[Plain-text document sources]
=====

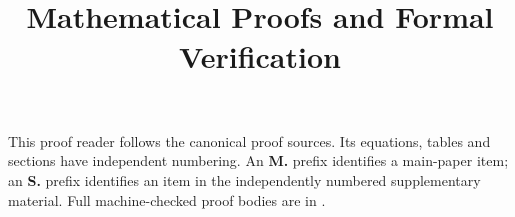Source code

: \documentclass[10pt]{article}
\title{\papertitle\\[5pt]\large Mathematical Proofs and Formal Verification}
\author{}
\date{}
\begin{document}
\maketitle
\thispagestyle{fancy}
\noindent This proof reader follows the canonical proof sources. Its equations,
tables and sections have independent numbering. An \textbf{M.} prefix identifies
a main-paper item; an \textbf{S.} prefix identifies an item in the independently
numbered supplementary material. Full machine-checked proof bodies are in
.

\end{document}
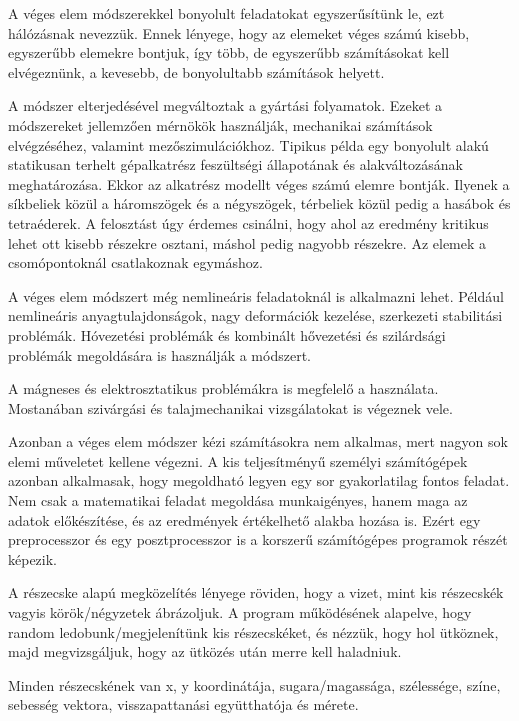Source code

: \cite{veges1}
\cite{veges2}
\cite{wiki}

A véges elem módszerekkel
bonyolult feladatokat egyszerűsítünk le, ezt hálózásnak nevezzük. Ennek lényege, hogy az elemeket véges számú kisebb, egyszerűbb elemekre bontjuk, így több, de egyszerűbb számításokat kell elvégeznünk, a kevesebb, de bonyolultabb számítások helyett.


A módszer elterjedésével megváltoztak a gyártási folyamatok. Ezeket a módszereket jellemzően mérnökök használják, mechanikai számítások elvégzéséhez, valamint mezőszimulációkhoz. Tipikus példa egy bonyolult alakú statikusan terhelt gépalkatrész feszültségi állapotának és alakváltozásának meghatározása. Ekkor az alkatrész modellt véges számú elemre bontják. Ilyenek a síkbeliek közül a háromszögek és a négyszögek, térbeliek közül pedig a hasábok és tetraéderek. A felosztást úgy érdemes csinálni, hogy ahol az eredmény kritikus lehet ott kisebb részekre osztani, máshol pedig nagyobb részekre. Az elemek a csomópontoknál csatlakoznak egymáshoz. 


A véges elem módszert még nemlineáris feladatoknál is alkalmazni lehet. Például nemlineáris anyagtulajdonságok, nagy deformációk kezelése, szerkezeti stabilitási problémák. Hóvezetési problémák és kombinált hővezetési és szilárdsági problémák megoldására is használják a módszert. 


A mágneses és elektrosztatikus problémákra is megfelelő a használata. Mostanában szivárgási és talajmechanikai vizsgálatokat is végeznek vele. 

Azonban a véges elem módszer kézi számításokra nem alkalmas, mert nagyon sok elemi műveletet kellene végezni. A kis teljesítményű személyi számítógépek azonban alkalmasak, hogy megoldható legyen egy sor gyakorlatilag fontos feladat. Nem csak a matematikai feladat megoldása munkaigényes, hanem maga az adatok előkészítése, és az eredmények értékelhető alakba hozása is. Ezért egy preprocesszor és egy posztprocesszor is a korszerű számítógépes programok részét képezik.   






A részecske alapú megközelítés lényege röviden, hogy a vizet, mint kis részecskék vagyis körök/négyzetek ábrázoljuk. A program működésének alapelve, hogy random ledobunk/megjelenítünk kis részecskéket, és nézzük, hogy hol ütköznek, majd megvizsgáljuk, hogy az ütközés után merre kell haladniuk. 

Minden részecskének van x, y koordinátája, sugara/magassága, szélessége, színe, sebesség vektora, visszapattanási együtthatója és mérete. 

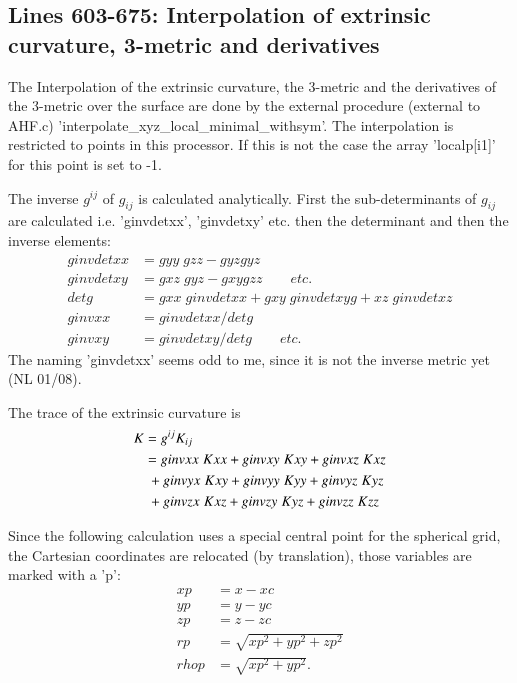 \documentclass[11pt,a4paper,twoside]{article}
\begin{document}
\subsection{Lines 603-675: Interpolation of extrinsic curvature, 
3-metric and derivatives}
The Interpolation of the extrinsic curvature, the 3-metric and the
derivatives of the 3-metric over the surface are done by the 
external procedure (external to AHF.c)
'interpolate\_xyz\_local\_minimal\_withsym'.
The interpolation is restricted to points in this processor. If this is 
not the case the array 'localp[i1]' for this point is set to -1.

The inverse $g^{ij}$ of $g_{ij}$ is calculated analytically. First the
sub-determinants of $g_{ij}$ are calculated i.e. 'ginvdetxx', 
'ginvdetxy' etc. then the determinant and then the inverse elements:
\begin{align}
  ginvdetxx &= gyy \;gzz - gyz gyz \\
  ginvdetxy &= gxz \;gyz - gxy gzz \qquad etc.\\
  detg &= gxx \; ginvdetxx + gxy \; ginvdetxyg + xz \; ginvdetxz\\
  ginvxx&=ginvdetxx/detg\\
  ginvxy&=ginvdetxy/detg \qquad etc.
\end{align}
The naming 'ginvdetxx' seems odd to me, since it is not the inverse
metric yet (NL 01/08).

The trace of the extrinsic curvature is
\begin{align}
  K&= g^{ij} K_{ij}\\
   &=    ginvxx\;Kxx + ginvxy\;Kxy + ginvxz\;Kxz \notag\\
   &\;  +ginvyx\;Kxy + ginvyy\;Kyy + ginvyz\;Kyz \notag\\
   &\;  +ginvzx\;Kxz + ginvzy\;Kyz + ginvzz\;Kzz
\end{align}

Since the following calculation uses a special central point for the 
spherical grid, the Cartesian coordinates are relocated (by translation),
those variables are marked with a 'p':
\begin{align}
  xp &= x-xc \\
  yp &= y-yc \\
  zp &= z-zc \\
  rp &= \sqrt{xp^2 + yp^2 +zp^2}\\
  rhop &= \sqrt{xp^2 + yp^2}.
\end{align}
\end{document}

=====

- ACTIVITY: Each line of the entries above that contains "metric" is to be copied.

- RESULT OF THE EXERCISE:
3-metric and derivatives}
The Interpolation of the extrinsic curvature, the 3-metric and the
derivatives of the 3-metric over the surface are done by the 
metric yet (NL 01/08).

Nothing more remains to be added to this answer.